Fourth, the study did not include diagnostic confirmation through invasive tests such as amniocentesis, nor did it include non-invasive tests like NIPT. Therefore, sensitivity, specificity, positive predictive value, and negative predictive value could not be calculated. In addition, follow-up data on post-screening clinical decisions were not available, limiting our ability to evaluate the real-world impact of the model.
Finally, this model was developed using only first-trimester biochemical and biophysical markers. Other clinical factors such as maternal health conditions, lifestyle habits, or family history were not included. Future research should include a wider range of clinical data and involve prospective, multicenter studies to improve generalizability and clinical usefulness.
Conclusion
Experimental findings indicate that tree-based ML models demonstrated superior performance, particularly in the presence of class imbalance within the dataset. Among the evaluated models, CatBoost achieved the highest accuracy rate at 95.31 percent, followed closely by XGBoost at 95.19 percent and LightGBM at 94.84 percent. These models were especially effective in capturing complex relationships among variables and showed strong generalization capabilities. In contrast, more traditional classification algorithms yielded comparatively lower accuracy scores, suggesting their limited capacity to handle the non-linear patterns and imbalance inherent in the data.

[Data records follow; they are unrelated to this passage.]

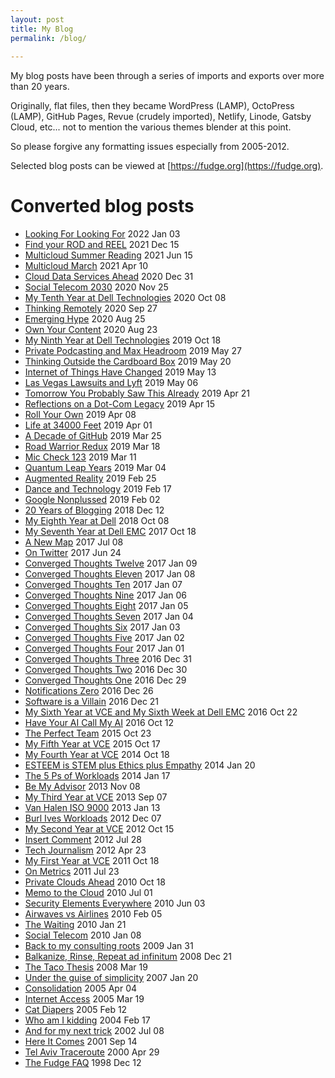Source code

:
 ```yaml
---
layout: post
title: My Blog
permalink: /blog/
  
---
```


My blog posts have been through a series of imports and exports over more than 20 years.

Originally, flat files, then they became WordPress (LAMP), OctoPress (LAMP), GitHub Pages, Revue (crudely imported), Netlify, Linode, Gatsby Cloud, etc... not to mention the various themes blender at this point. 

So please forgive any formatting issues especially from 2005-2012. 

Selected blog posts can be viewed at [https://fudge.org](https://fudge.org).

# Converted blog posts

- [Looking For Looking For](https://fudge.org/archive/looking-for-looking-for/) 2022 Jan 03
- [Find your ROD and REEL](https://fudge.org/archive/find-your-rod-and-reel/) 2021 Dec 15
- [Multicloud Summer Reading](https://fudge.org/archive/multicloud-summer-reading/) 2021 Jun 15
- [Multicloud March](https://fudge.org/archive/multicloud-march/) 2021 Apr 10
- [Cloud Data Services Ahead](https://fudge.org/archive/cloud-data-services-ahead/) 2020 Dec 31
- [Social Telecom 2030](https://fudge.org/archive/social-telecom-2030/) 2020 Nov 25
- [My Tenth Year at Dell Technologies](https://fudge.org/archive/my-tenth-year-at-dell-technologies/) 2020 Oct 08
- [Thinking Remotely](https://fudge.org/archive/thinking-remotely/) 2020 Sep 27
- [Emerging Hype](https://fudge.org/archive/emerging-hype/) 2020 Aug 25
- [Own Your Content](https://fudge.org/archive/own-your-content/) 2020 Aug 23
- [My Ninth Year at Dell Technologies](https://fudge.org/archive/my-ninth-year-at-dell-technologies/) 2019 Oct 18
- [Private Podcasting and Max Headroom](https://fudge.org/archive/private-podcasting-and-max-headroom/) 2019 May 27
- [Thinking Outside the Cardboard Box](https://fudge.org/archive/thinking-outside-the-cardboard-box/) 2019 May 20
- [Internet of Things Have Changed](https://fudge.org/archive/internet-of-things-have-changed/) 2019 May 13
- [Las Vegas Lawsuits and Lyft](https://fudge.org/archive/las-vegas-lawsuits-and-lyft/) 2019 May 06
- [Tomorrow You Probably Saw This Already](https://fudge.org/archive/tomorrow-you-probably-saw-this-already/) 2019 Apr 21
- [Reflections on a Dot-Com Legacy](https://fudge.org/archive/reflections-on-a-dot-com-legacy/) 2019 Apr 15
- [Roll Your Own](https://fudge.org/archive/roll-your-own/) 2019 Apr 08
- [Life at 34000 Feet](https://fudge.org/archive/life-at-34000-feet/) 2019 Apr 01
- [A Decade of GitHub](https://fudge.org/archive/a-decade-of-github/) 2019 Mar 25
- [Road Warrior Redux](https://fudge.org/archive/road-warrior-redux/) 2019 Mar 18
- [Mic Check 123](https://fudge.org/archive/mic-check-123/) 2019 Mar 11
- [Quantum Leap Years](https://fudge.org/archive/quantum-leap-years/) 2019 Mar 04
- [Augmented Reality](https://fudge.org/archive/augmented-reality/) 2019 Feb 25
- [Dance and Technology](https://fudge.org/archive/dance-and-technology/) 2019 Feb 17
- [Google Nonplussed](https://fudge.org/archive/google-nonplussed/) 2019 Feb 02
- [20 Years of Blogging](https://fudge.org/archive/20-years-of-blogging/) 2018 Dec 12
- [My Eighth Year at Dell](https://fudge.org/archive/my-eighth-year-at-dell/) 2018 Oct 08
- [My Seventh Year at Dell EMC](https://fudge.org/archive/my-seventh-year-at-dell-emc/) 2017 Oct 18
- [A New Map](https://fudge.org/archive/a-new-map/) 2017 Jul 08
- [On Twitter](https://fudge.org/archive/on-twitter/) 2017 Jun 24
- [Converged Thoughts Twelve](https://fudge.org/archive/converged-thoughts-twelve/) 2017 Jan 09
- [Converged Thoughts Eleven](https://fudge.org/archive/converged-thoughts-eleven/) 2017 Jan 08
- [Converged Thoughts Ten](https://fudge.org/archive/converged-thoughts-ten/) 2017 Jan 07
- [Converged Thoughts Nine](https://fudge.org/archive/converged-thoughts-nine/) 2017 Jan 06
- [Converged Thoughts Eight](https://fudge.org/archive/converged-thoughts-eight/) 2017 Jan 05
- [Converged Thoughts Seven](https://fudge.org/archive/converged-thoughts-seven/) 2017 Jan 04
- [Converged Thoughts Six](https://fudge.org/archive/converged-thoughts-six/) 2017 Jan 03
- [Converged Thoughts Five](https://fudge.org/archive/converged-thoughts-five/) 2017 Jan 02
- [Converged Thoughts Four](https://fudge.org/archive/converged-thoughts-four/) 2017 Jan 01
- [Converged Thoughts Three](https://fudge.org/archive/converged-thoughts-three/) 2016 Dec 31
- [Converged Thoughts Two](https://fudge.org/archive/converged-thoughts-two/) 2016 Dec 30
- [Converged Thoughts One](https://fudge.org/archive/converged-thoughts-one/) 2016 Dec 29
- [Notifications Zero](https://fudge.org/archive/notifications-zero/) 2016 Dec 26
- [Software is a Villain](https://fudge.org/archive/software-is-a-villain/) 2016 Dec 21
- [My Sixth Year at VCE and My Sixth Week at Dell EMC](https://fudge.org/archive/my-sixth-year-at-vce-and-my-sixth-week-at-dell-emc/) 2016 Oct 22
- [Have Your AI Call My AI](https://fudge.org/archive/have-your-ai-call-my-ai/) 2016 Oct 12
- [The Perfect Team](https://fudge.org/archive/the-perfect-team/) 2015 Oct 23
- [My Fifth Year at VCE](https://fudge.org/archive/my-fifth-year-at-vce/) 2015 Oct 17
- [My Fourth Year at VCE](https://fudge.org/archive/my-fourth-year-at-vce/) 2014 Oct 18
- [ESTEEM is STEM plus Ethics plus Empathy](https://fudge.org/archive/esteem-is-stem-plus-ethics-plus-empathy/) 2014 Jan 20
- [The 5 Ps of Workloads](https://fudge.org/archive/the-5-ps-of-workloads/) 2014 Jan 17
- [Be My Advisor](https://fudge.org/archive/be-my-advisor/) 2013 Nov 08
- [My Third Year at VCE](https://fudge.org/archive/my-third-year-at-vce/) 2013 Sep 07
- [Van Halen ISO 9000](https://fudge.org/archive/van-halen-iso-9000/) 2013 Jan 13
- [Burl Ives Workloads](https://fudge.org/archive/burl-ives-workloads/) 2012 Dec 07
- [My Second Year at VCE](https://fudge.org/archive/my-second-year-at-vce/) 2012 Oct 15
- [Insert Comment](https://fudge.org/archive/insert-comment/) 2012 Jul 28
- [Tech Journalism](https://fudge.org/archive/tech-journalism/) 2012 Apr 23
- [My First Year at VCE](https://fudge.org/archive/my-first-year-at-vce/) 2011 Oct 18
- [On Metrics](https://fudge.org/archive/on-metrics/) 2011 Jul 23
- [Private Clouds Ahead](https://fudge.org/archive/private-clouds-ahead/) 2010 Oct 18
- [Memo to the Cloud](https://fudge.org/archive/memo-to-the-cloud/) 2010 Jul 01
- [Security Elements Everywhere](https://fudge.org/archive/security-elements-everywhere/) 2010 Jun 03
- [Airwaves vs Airlines](https://fudge.org/archive/airwaves-vs-airlines/) 2010 Feb 05
- [The Waiting](https://fudge.org/archive/the-waiting/) 2010 Jan 21
- [Social Telecom](https://fudge.org/archive/social-telecom/) 2010 Jan 08
- [Back to my consulting roots](https://fudge.org/archive/back-to-my-consulting-roots/) 2009 Jan 31
- [Balkanize, Rinse, Repeat ad infinitum](https://fudge.org/archive/balkanize-rinse-repeat-ad-infinitum/) 2008 Dec 21
- [The Taco Thesis](https://fudge.org/archive/the-taco-thesis/) 2008 Mar 19
- [Under the guise of simplicity](https://fudge.org/archive/under-the-guise-of-simplicity/) 2007 Jan 20
- [Consolidation](https://fudge.org/archive/consolidation/) 2005 Apr 04
- [Internet Access](https://fudge.org/archive/internet-access/) 2005 Mar 19
- [Cat Diapers](https://fudge.org/archive/cat-diapers/) 2005 Feb 12
- [Who am I kidding](https://fudge.org/archive/who-am-i-kidding/) 2004 Feb 17
- [And for my next trick](https://fudge.org/archive/and-for-my-next-trick/) 2002 Jul 08
- [Here It Comes](https://fudge.org/archive/here-it-comes/) 2001 Sep 14
- [Tel Aviv Traceroute](https://fudge.org/archive/tel-aviv-traceroute/) 2000 Apr 29
- [The Fudge FAQ](https://fudge.org/archive/the-fudge-faq/) 1998 Dec 12
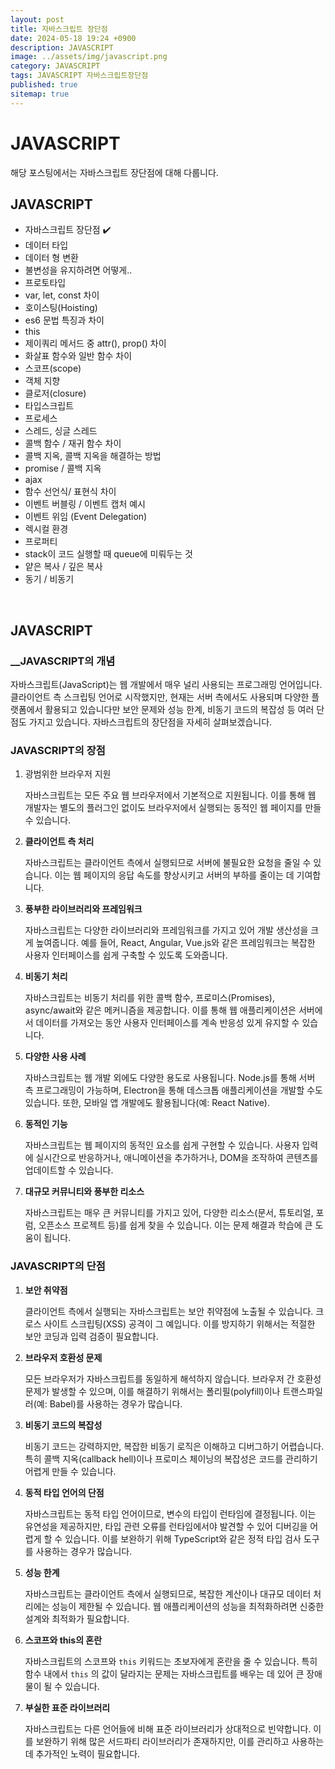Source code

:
 ```yaml
---
layout: post
title: 자바스크립트 장단점
date: 2024-05-18 19:24 +0900
description: JAVASCRIPT
image: ../assets/img/javascript.png
category: JAVASCRIPT
tags: JAVASCRIPT 자바스크립트장단점
published: true
sitemap: true
---
```


# JAVASCRIPT
해당 포스팅에서는 자바스크립트 장단점에 대해 다룹니다. <br />


## __JAVASCRIPT__
* 자바스크립트 장단점 ✔️<br/>
* 데이터 타입 <br/>
* 데이터 형 변환<br/>
* 불변성을 유지하려면 어떻게..<br/>
* 프로토타입 <br/>
* var, let, const 차이<br/>
* 호이스팅(Hoisting)<br/>
* es6 문법 특징과 차이<br/>
* this<br/>
* 제이쿼리 메서드 중 attr(), prop() 차이<br/>
* 화살표 함수와 일반 함수 차이<br/>
* 스코프(scope)<br/>
* 객체 지향<br/>
* 클로저(closure)<br/>
* 타입스크립트<br/>
* 프로세스<br/>
* 스레드, 싱글 스레드<br/>
* 콜백 함수 / 재귀 함수 차이<br/>
* 콜백 지옥, 콜백 지옥을 해결하는 방법<br/>
* promise / 콜백 지옥<br/>
* ajax<br/>
* 함수 선언식/ 표현식 차이<br/>
* 이벤트 버블링 / 이벤트 캡처 예시<br/>
* 이벤트 위임 (Event Delegation)<br/>
* 렉시컬 환경<br/>
* 프로퍼티<br/>
* stack이 코드 실행할 때 queue에 미뤄두는 것<br/>
* 얕은 복사 / 깊은 복사<br/>
* 동기 / 비동기<br/>

<br/>

## __JAVASCRIPT__<br/>

### ____JAVASCRIPT의 개념__
자바스크립트(JavaScript)는 웹 개발에서 매우 널리 사용되는 프로그래밍 언어입니다. 클라이언트 측 스크립팅 언어로 시작했지만, 현재는 서버 측에서도 사용되며 다양한 플랫폼에서 활용되고 있습니다만 보안 문제와 성능 한계, 비동기 코드의 복잡성 등 여러 단점도 가지고 있습니다. 자바스크립트의 장단점을 자세히 살펴보겠습니다.

### __JAVASCRIPT의 장점__
1. 광범위한 브라우저 지원

    자바스크립트는 모든 주요 웹 브라우저에서 기본적으로 지원됩니다. 이를 통해 웹 개발자는 별도의 플러그인 없이도 브라우저에서 실행되는 동적인 웹 페이지를 만들 수 있습니다.

2. __클라이언트 측 처리__

    자바스크립트는 클라이언트 측에서 실행되므로 서버에 불필요한 요청을 줄일 수 있습니다. 이는 웹 페이지의 응답 속도를 향상시키고 서버의 부하를 줄이는 데 기여합니다.

3. __풍부한 라이브러리와 프레임워크__

    자바스크립트는 다양한 라이브러리와 프레임워크를 가지고 있어 개발 생산성을 크게 높여줍니다. 예를 들어, React, Angular, Vue.js와 같은 프레임워크는 복잡한 사용자 인터페이스를 쉽게 구축할 수 있도록 도와줍니다.

4. __비동기 처리__

    자바스크립트는 비동기 처리를 위한 콜백 함수, 프로미스(Promises), async/await와 같은 메커니즘을 제공합니다. 이를 통해 웹 애플리케이션은 서버에서 데이터를 가져오는 동안 사용자 인터페이스를 계속 반응성 있게 유지할 수 있습니다.

5. __다양한 사용 사례__

    자바스크립트는 웹 개발 외에도 다양한 용도로 사용됩니다. Node.js를 통해 서버 측 프로그래밍이 가능하며, Electron을 통해 데스크톱 애플리케이션을 개발할 수도 있습니다. 또한, 모바일 앱 개발에도 활용됩니다(예: React Native).

6. __동적인 기능__

    자바스크립트는 웹 페이지의 동적인 요소를 쉽게 구현할 수 있습니다. 사용자 입력에 실시간으로 반응하거나, 애니메이션을 추가하거나, DOM을 조작하여 콘텐츠를 업데이트할 수 있습니다.

7. __대규모 커뮤니티와 풍부한 리소스__

    자바스크립트는 매우 큰 커뮤니티를 가지고 있어, 다양한 리소스(문서, 튜토리얼, 포럼, 오픈소스 프로젝트 등)를 쉽게 찾을 수 있습니다. 이는 문제 해결과 학습에 큰 도움이 됩니다.

### __JAVASCRIPT의 단점__

1. __보안 취약점__

    클라이언트 측에서 실행되는 자바스크립트는 보안 취약점에 노출될 수 있습니다. 크로스 사이트 스크립팅(XSS) 공격이 그 예입니다. 이를 방지하기 위해서는 적절한 보안 코딩과 입력 검증이 필요합니다.

2. __브라우저 호환성 문제__

    모든 브라우저가 자바스크립트를 동일하게 해석하지 않습니다. 브라우저 간 호환성 문제가 발생할 수 있으며, 이를 해결하기 위해서는 폴리필(polyfill)이나 트랜스파일러(예: Babel)를 사용하는 경우가 많습니다.

3. __비동기 코드의 복잡성__

    비동기 코드는 강력하지만, 복잡한 비동기 로직은 이해하고 디버그하기 어렵습니다. 특히 콜백 지옥(callback hell)이나 프로미스 체이닝의 복잡성은 코드를 관리하기 어렵게 만들 수 있습니다.

4. __동적 타입 언어의 단점__

    자바스크립트는 동적 타입 언어이므로, 변수의 타입이 런타임에 결정됩니다. 이는 유연성을 제공하지만, 타입 관련 오류를 런타임에서야 발견할 수 있어 디버깅을 어렵게 할 수 있습니다. 이를 보완하기 위해 TypeScript와 같은 정적 타입 검사 도구를 사용하는 경우가 많습니다.

5. __성능 한계__

    자바스크립트는 클라이언트 측에서 실행되므로, 복잡한 계산이나 대규모 데이터 처리에는 성능이 제한될 수 있습니다. 웹 애플리케이션의 성능을 최적화하려면 신중한 설계와 최적화가 필요합니다.

6. __스코프와 this의 혼란__

    자바스크립트의 스코프와 `this` 키워드는 초보자에게 혼란을 줄 수 있습니다. 특히 함수 내에서 `this` 의 값이 달라지는 문제는 자바스크립트를 배우는 데 있어 큰 장애물이 될 수 있습니다.

7. __부실한 표준 라이브러리__

    자바스크립트는 다른 언어들에 비해 표준 라이브러리가 상대적으로 빈약합니다. 이를 보완하기 위해 많은 서드파티 라이브러리가 존재하지만, 이를 관리하고 사용하는 데 추가적인 노력이 필요합니다.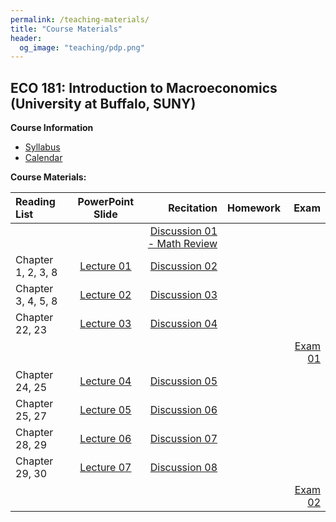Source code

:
 ```yaml
---
permalink: /teaching-materials/
title: "Course Materials"
header: 
  og_image: "teaching/pdp.png"
---
```


##  ECO 181: Introduction to Macroeconomics (University at Buffalo, SUNY)

**Course Information**
- [Syllabus](/yushangw/files/pdf/teaching/Syllabus_ECO_181_Summer_2023.pdf) 
- [Calendar](/yushangw/files/pdf/teaching-materials/ECO_181_2023_Summer_Calendar.pdf)

**Course Materials:**

| Reading List | PowerPoint Slide | Recitation | Homework | Exam |
|:--------|:-------:|--------:|:-------:|--------:|
|         |         |[Discussion 01 - Math Review](/yushangw/files/pdf/teaching-materials/Discussion_Problem_Set_01.pdf) |       |    |
| Chapter 1, 2, 3, 8| [Lecture 01](/yushangw/files/pdf/teaching-materials/ECO_181___Lecture_01.pdf) | [Discussion 02](/yushangw/files/pdf/teaching-materials/Discussion_Problem_Set_02.pdf) |       |      | 
| Chapter 3, 4, 5, 8| [Lecture 02](/yushangw/files/pdf/teaching-materials/ECO_181___Lecture_02.pdf) | [Discussion 03](/yushangw/files/pdf/teaching-materials/Discussion_Problem_Set_03.pdf) |       |      |
| Chapter 22, 23| [Lecture 03](/yushangw/files/pdf/teaching-materials/ECO_181___Lecture_03.pdf) | [Discussion 04](/yushangw/files/pdf/teaching-materials/Discussion_Problem_Set_04.pdf) |       |      |
|       |         |         |        |  [Exam 01](/yushangw/files/pdf/teaching-materials/ECO_181_Exam_01.pdf)    |
| Chapter 24, 25| [Lecture 04](/yushangw/files/pdf/teaching-materials/ECO_181___Lecture_04.pdf) | [Discussion 05](/yushangw/files/pdf/teaching-materials/Discussion_Problem_Set_05.pdf) |       |      |
| Chapter 25, 27| [Lecture 05](/yushangw/files/pdf/teaching-materials/ECO_181___Lecture_05.pdf) | [Discussion 06](/yushangw/files/pdf/teaching-materials/Discussion_Problem_Set_06.pdf) |       |      |
| Chapter 28, 29| [Lecture 06](/yushangw/files/pdf/teaching-materials/ECO_181___Lecture_06.pdf) | [Discussion 07](/yushangw/files/pdf/teaching-materials/Discussion_Problem_Set_07.pdf) |       |      |
| Chapter 29, 30| [Lecture 07](/yushangw/files/pdf/teaching-materials/ECO_181___Lecture_07ver2.pdf) | [Discussion 08](/yushangw/files/pdf/teaching-materials/Discussion_Problem_Set_08.pdf) |       |      |
|       |         |         |        | [Exam 02](/yushangw/files/pdf/teaching-materials/ECO_181_Exam_02.pdf) |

Further class-based performance analyses revealed that the dataset exhibited a skewed distribution, with a disproportionately high number of samples in the low-risk category. As a result, the models tended to overpredict the low-risk class while underrepresenting medium- and high-risk groups. This observation highlights a potential bias introduced by the class imbalance, which may compromise the model’s sensitivity in detecting higher-risk cases.
To address this limitation, the integration of advanced data balancing techniques, such as oversampling, undersampling, or synthetic data generation, (e.g., SMOTE) is recommended for future research. Incorporating these methods may help enhance the model’s performance across all risk groups, thereby improving both the fairness and diagnostic value of AI-supported prenatal risk assessments.